The United States should embargo oil from Russia and Organization of the Petroleum Exporting Countries (OPEC) nations in response to their efforts “to distort energy markets,” according to Sen. Kevin Cramer (R-ND).

In a letter to President Trump Wednesday, Cramer, who represents the United States’ second most prolific oil-producing state, urged the administration to implement through the Trade Expansion Act of 1962 an oil embargo against Russia, Saudi Arabia, Iraq and other OPEC members.

“In 2018, the United States imported nearly 1.5 million b/d from the three aforementioned countries,” Cramer wrote. “Today, these same nations expect our producers and workers to absorb these impacts without recourse. We must send the immediate signal; the United States will not be bullied or taken for granted.”
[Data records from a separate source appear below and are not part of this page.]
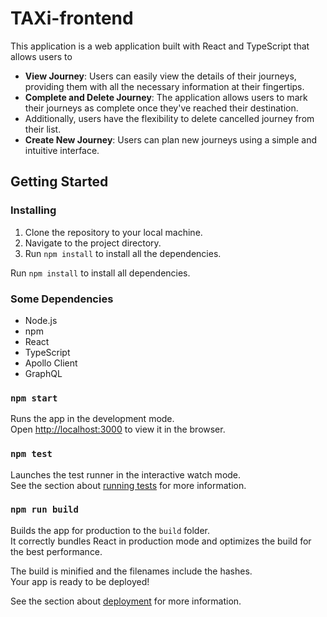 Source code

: # TAXi-frontend
This application is a web application built with React and TypeScript that allows users to
- **View Journey**: Users can easily view the details of their journeys, providing them with all the necessary information at their fingertips.
- **Complete and Delete Journey**: The application allows users to mark their journeys as complete once they've reached their destination.
- Additionally, users have the flexibility to delete cancelled journey from their list.
- **Create New Journey**: Users can plan new journeys using a simple and intuitive interface.


## Getting Started
### Installing

1. Clone the repository to your local machine.
2. Navigate to the project directory.
3. Run `npm install` to install all the dependencies.

Run `npm install` to install all dependencies.

### Some Dependencies

- Node.js
- npm
- React
- TypeScript
- Apollo Client
- GraphQL

### `npm start`

Runs the app in the development mode.\
Open [http://localhost:3000](http://localhost:3000) to view it in the browser.


### `npm test`

Launches the test runner in the interactive watch mode.\
See the section about [running tests](https://facebook.github.io/create-react-app/docs/running-tests) for more information.

### `npm run build`

Builds the app for production to the `build` folder.\
It correctly bundles React in production mode and optimizes the build for the best performance.

The build is minified and the filenames include the hashes.\
Your app is ready to be deployed!

See the section about [deployment](https://facebook.github.io/create-react-app/docs/deployment) for more information.
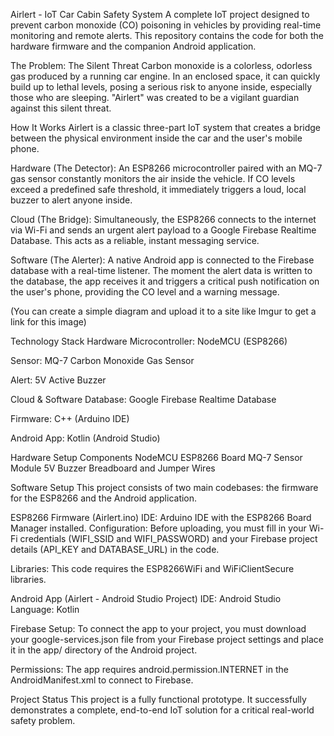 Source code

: Airlert - IoT Car Cabin Safety System A complete IoT project designed to prevent carbon monoxide (CO) poisoning in vehicles by providing real-time monitoring and remote alerts. This repository contains the code for both the hardware firmware and the companion Android application.

The Problem: The Silent Threat Carbon monoxide is a colorless, odorless gas produced by a running car engine. In an enclosed space, it can quickly build up to lethal levels, posing a serious risk to anyone inside, especially those who are sleeping. "Airlert" was created to be a vigilant guardian against this silent threat.

How It Works Airlert is a classic three-part IoT system that creates a bridge between the physical environment inside the car and the user's mobile phone.

Hardware (The Detector): An ESP8266 microcontroller paired with an MQ-7 gas sensor constantly monitors the air inside the vehicle. If CO levels exceed a predefined safe threshold, it immediately triggers a loud, local buzzer to alert anyone inside.

Cloud (The Bridge): Simultaneously, the ESP8266 connects to the internet via Wi-Fi and sends an urgent alert payload to a Google Firebase Realtime Database. This acts as a reliable, instant messaging service.

Software (The Alerter): A native Android app is connected to the Firebase database with a real-time listener. The moment the alert data is written to the database, the app receives it and triggers a critical push notification on the user's phone, providing the CO level and a warning message.

(You can create a simple diagram and upload it to a site like Imgur to get a link for this image)

Technology Stack Hardware Microcontroller: NodeMCU (ESP8266)

Sensor: MQ-7 Carbon Monoxide Gas Sensor

Alert: 5V Active Buzzer

Cloud & Software Database: Google Firebase Realtime Database

Firmware: C++ (Arduino IDE)

Android App: Kotlin (Android Studio)

Hardware Setup Components NodeMCU ESP8266 Board MQ-7 Sensor Module 5V Buzzer Breadboard and Jumper Wires

Software Setup This project consists of two main codebases: the firmware for the ESP8266 and the Android application.

ESP8266 Firmware (Airlert.ino) IDE: Arduino IDE with the ESP8266 Board Manager installed.
Configuration: Before uploading, you must fill in your Wi-Fi credentials (WIFI_SSID and WIFI_PASSWORD) and your Firebase project details (API_KEY and DATABASE_URL) in the code.

Libraries: This code requires the ESP8266WiFi and WiFiClientSecure libraries.

Android App (Airlert - Android Studio Project) IDE: Android Studio
Language: Kotlin

Firebase Setup: To connect the app to your project, you must download your google-services.json file from your Firebase project settings and place it in the app/ directory of the Android project.

Permissions: The app requires android.permission.INTERNET in the AndroidManifest.xml to connect to Firebase.

Project Status This project is a fully functional prototype. It successfully demonstrates a complete, end-to-end IoT solution for a critical real-world safety problem.
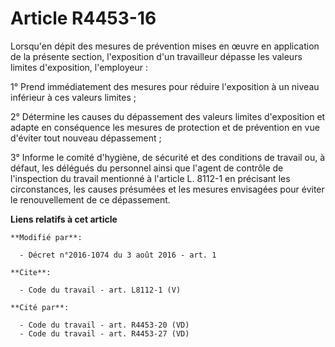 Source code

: # Article R4453-16

Lorsqu'en dépit des mesures de prévention mises en œuvre en application de la présente section, l'exposition d'un travailleur
dépasse les valeurs limites d'exposition, l'employeur : 

1° Prend immédiatement des mesures pour réduire l'exposition à un niveau inférieur à ces valeurs limites ; 

2° Détermine les causes du dépassement des valeurs limites d'exposition et adapte en conséquence les mesures de protection et
de prévention en vue d'éviter tout nouveau dépassement ; 

3° Informe le comité d'hygiène, de sécurité et des conditions de travail ou, à défaut, les délégués du personnel ainsi que
l'agent de contrôle de l'inspection du travail mentionné à l'article L. 8112-1 en précisant les circonstances, les causes
présumées et les mesures envisagées pour éviter le renouvellement de ce dépassement.

**Liens relatifs à cet article**

	**Modifié par**:

	  - Décret n°2016-1074 du 3 août 2016 - art. 1

	**Cite**:

	  - Code du travail - art. L8112-1 (V)

	**Cité par**:

	  - Code du travail - art. R4453-20 (VD)
	  - Code du travail - art. R4453-27 (VD)
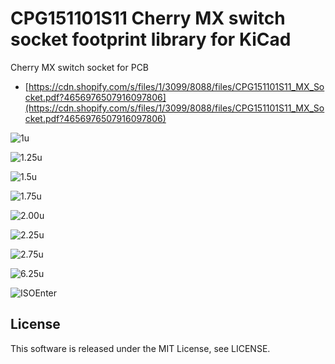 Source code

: 
# CPG151101S11 Cherry MX switch socket footprint library for KiCad

Cherry MX switch socket for PCB

- [https://cdn.shopify.com/s/files/1/3099/8088/files/CPG151101S11_MX_Socket.pdf?4656976507916097806](https://cdn.shopify.com/s/files/1/3099/8088/files/CPG151101S11_MX_Socket.pdf?4656976507916097806)

![1u](https://raw.githubusercontent.com/yskoht/kicad-CPG151101S11/images/CPG151101S11_1.00u_PCB.kicad_mod.png)

![1.25u](https://raw.githubusercontent.com/yskoht/kicad-CPG151101S11/images/CPG151101S11_1.25u_PCB.kicad_mod.png)

![1.5u](https://raw.githubusercontent.com/yskoht/kicad-CPG151101S11/images/CPG151101S11_1.50u_PCB.kicad_mod.png)

![1.75u](https://raw.githubusercontent.com/yskoht/kicad-CPG151101S11/images/CPG151101S11_1.75u_PCB.kicad_mod.png)

![2.00u](https://raw.githubusercontent.com/yskoht/kicad-CPG151101S11/images/CPG151101S11_2.00u_PCB.kicad_mod.png)

![2.25u](https://raw.githubusercontent.com/yskoht/kicad-CPG151101S11/images/CPG151101S11_2.25u_PCB.kicad_mod.png)

![2.75u](https://raw.githubusercontent.com/yskoht/kicad-CPG151101S11/images/CPG151101S11_2.75u_PCB.kicad_mod.png)

![6.25u](https://raw.githubusercontent.com/yskoht/kicad-CPG151101S11/images/CPG151101S11_6.25u_PCB.kicad_mod.png)

![ISOEnter](https://raw.githubusercontent.com/yskoht/kicad-CPG151101S11/images/CPG151101S11_ISOEnter_PCB.kicad_mod.png)

## License

This software is released under the MIT License, see LICENSE.
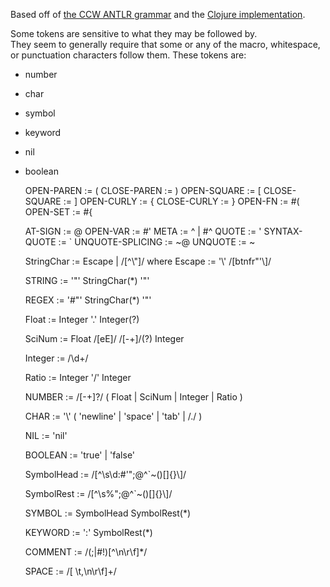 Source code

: Based off of [the CCW ANTLR grammar](https://github.com/laurentpetit/ccw) 
and the [Clojure implementation](https://github.com/clojure/clojure/blob/master/src/jvm/clojure/lang/LispReader.java).

Some tokens are sensitive to what they may be followed by.  
They seem to generally require that some or any of the macro, 
whitespace, or punctuation characters follow them.  These tokens are:

 - number
 - char
 - symbol
 - keyword
 - nil
 - boolean


    OPEN-PAREN        :=  (
    CLOSE-PAREN       :=  )
    OPEN-SQUARE       :=  [
    CLOSE-SQUARE      :=  ]
    OPEN-CURLY        :=  {
    CLOSE-CURLY       :=  }
    OPEN-FN           :=  #(
    OPEN-SET          :=  #{

    AT-SIGN           :=  @
    OPEN-VAR          :=  #'
    META              :=  ^  |  #^
    QUOTE             :=  '
    SYNTAX-QUOTE      :=  `
    UNQUOTE-SPLICING  :=  ~@
    UNQUOTE           :=  ~

    StringChar  :=  Escape  |  /[^\\"]/
      where
        Escape  :=  '\\'  /[btnfr"'\\]/

    STRING      :=  '"'  StringChar(*)  '"'

    REGEX       :=  '#"'  StringChar(*)  '"'

    Float       :=  Integer  '.'  Integer(?)

    SciNum      :=  Float  /[eE]/  /[-+]/(?)  Integer  

    Integer     :=  /\d+/

    Ratio       :=  Integer  '/'  Integer

    NUMBER      :=  /[-+]?/  ( Float  |  SciNum  |  Integer  |  Ratio )

    CHAR        :=  '\\'  ( 'newline'  |  'space'  |  'tab'  |  /./ )    

    NIL         :=  'nil'

    BOOLEAN     :=  'true'  |  'false'

    SymbolHead  :=  /[^\s\d\:\#\'\"\;\@\^\`\~\(\)\[\]\{\}\\]/

    SymbolRest  :=  /[^\s\%\"\;\@\^\`\~\(\)\[\]\{\}\\]/

    SYMBOL      :=  SymbolHead  SymbolRest(*)

    KEYWORD     :=  ':'  SymbolRest(*)

    COMMENT     :=  /(;|#!)[^\n\r\f]*/

    SPACE       :=  /[ \t,\n\r\f]+/

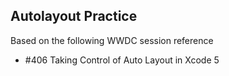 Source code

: ## Autolayout Practice 

Based on the following WWDC session reference 

* #406  Taking Control of Auto Layout in Xcode 5 


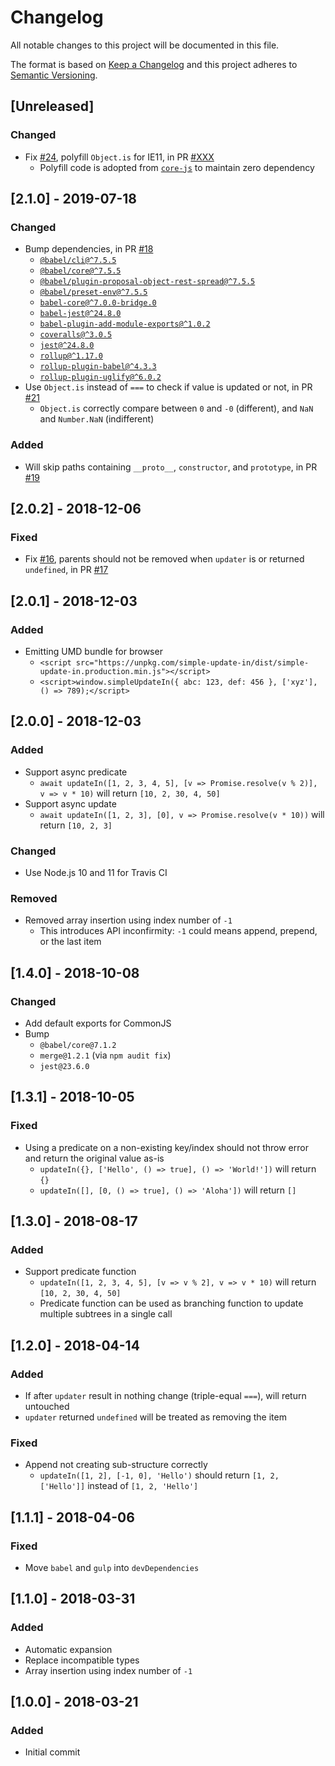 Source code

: # Changelog
All notable changes to this project will be documented in this file.

The format is based on [Keep a Changelog](http://keepachangelog.com/en/1.0.0/)
and this project adheres to [Semantic Versioning](http://semver.org/spec/v2.0.0.html).

## [Unreleased]
### Changed
- Fix [#24](https://github.com/compulim/simple-update-in/issues/24), polyfill `Object.is` for IE11, in PR [#XXX](https://github.com/compulim/simple-update-in/pull/XXX)
   - Polyfill code is adopted from [`core-js`](https://npmjs.com/package/core-js) to maintain zero dependency

## [2.1.0] - 2019-07-18
### Changed
- Bump dependencies, in PR [#18](https://github.com/compulim/simple-update-in/pulls/18)
   - [`@babel/cli@^7.5.5`](https://www.npmjs.com/package/@babel/cli)
   - [`@babel/core@^7.5.5`](https://www.npmjs.com/package/@babel/core)
   - [`@babel/plugin-proposal-object-rest-spread@^7.5.5`](https://www.npmjs.com/package/@babel/plugin-proposal-object-rest-spread)
   - [`@babel/preset-env@^7.5.5`](https://www.npmjs.com/package/@babel/preset-env)
   - [`babel-core@^7.0.0-bridge.0`](https://www.npmjs.com/package/babel-core)
   - [`babel-jest@^24.8.0`](https://www.npmjs.com/package/babel-jest)
   - [`babel-plugin-add-module-exports@^1.0.2`](https://www.npmjs.com/package/babel-plugin-add-module-exports)
   - [`coveralls@^3.0.5`](https://www.npmjs.com/package/coveralls)
   - [`jest@^24.8.0`](https://www.npmjs.com/package/jest)
   - [`rollup@^1.17.0`](https://www.npmjs.com/package/rollup)
   - [`rollup-plugin-babel@^4.3.3`](https://www.npmjs.com/package/rollup-plugin-babel)
   - [`rollup-plugin-uglify@^6.0.2`](https://www.npmjs.com/package/rollup-plugin-uglify)
- Use `Object.is` instead of `===` to check if value is updated or not, in PR [#21](https://github.com/compulim/simple-update-in/pull/21)
   - `Object.is` correctly compare between `0` and `-0` (different), and `NaN` and `Number.NaN` (indifferent)

### Added
- Will skip paths containing `__proto__`, `constructor`, and `prototype`, in PR [#19](https://github.com/compulim/simple-update-in/pull/19)

## [2.0.2] - 2018-12-06
### Fixed
- Fix [#16](https://github.com/compulim/simple-update-in/issues/16), parents should not be removed when `updater` is or returned `undefined`, in PR [#17](https://github.com/compulim/simple-update-in/pull/17)

## [2.0.1] - 2018-12-03
### Added
- Emitting UMD bundle for browser
   - `<script src="https://unpkg.com/simple-update-in/dist/simple-update-in.production.min.js"></script>`
   - `<script>window.simpleUpdateIn({ abc: 123, def: 456 }, ['xyz'], () => 789);</script>`

## [2.0.0] - 2018-12-03
### Added
- Support async predicate
   - `await updateIn([1, 2, 3, 4, 5], [v => Promise.resolve(v % 2)], v => v * 10)` will return `[10, 2, 30, 4, 50]`
- Support async update
   - `await updateIn([1, 2, 3], [0], v => Promise.resolve(v * 10))` will return `[10, 2, 3]`

### Changed
- Use Node.js 10 and 11 for Travis CI

### Removed
- Removed array insertion using index number of `-1`
   - This introduces API inconfirmity: `-1` could means append, prepend, or the last item

## [1.4.0] - 2018-10-08
### Changed
- Add default exports for CommonJS
- Bump
   - `@babel/core@7.1.2`
   - `merge@1.2.1` (via `npm audit fix`)
   - `jest@23.6.0`

## [1.3.1] - 2018-10-05
### Fixed
- Using a predicate on a non-existing key/index should not throw error and return the original value as-is
   - `updateIn({}, ['Hello', () => true], () => 'World!'])` will return `{}`
   - `updateIn([], [0, () => true], () => 'Aloha'])` will return `[]`

## [1.3.0] - 2018-08-17
### Added
- Support predicate function
   - `updateIn([1, 2, 3, 4, 5], [v => v % 2], v => v * 10)` will return `[10, 2, 30, 4, 50]`
   - Predicate function can be used as branching function to update multiple subtrees in a single call

## [1.2.0] - 2018-04-14
### Added
- If after `updater` result in nothing change (triple-equal `===`), will return untouched
- `updater` returned `undefined` will be treated as removing the item

### Fixed
- Append not creating sub-structure correctly
   - `updateIn([1, 2], [-1, 0], 'Hello')` should return `[1, 2, ['Hello']]` instead of `[1, 2, 'Hello']`

## [1.1.1] - 2018-04-06
### Fixed
- Move `babel` and `gulp` into `devDependencies`

## [1.1.0] - 2018-03-31
### Added
- Automatic expansion
- Replace incompatible types
- Array insertion using index number of `-1`

## [1.0.0] - 2018-03-21
### Added
- Initial commit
Earlier this month, Saudi-led OPEC recommended members and allies reduce oil output through the rest of the year, beyond a voluntary deadline of March 30, with additional reductions through June. However, ally Russia balked, leading Saudi Arabia Oil Co., aka Aramco, to cut prices and basically launch a price war.

U.S. production is forecast to “bear the largest impacts” through 2021 from the price war and economic impacts of the coronavirus pandemic, IHS Markit researchers said Monday. U.S. oil output alone is forecast to crater by 2-4 million b/d over the next 18 months.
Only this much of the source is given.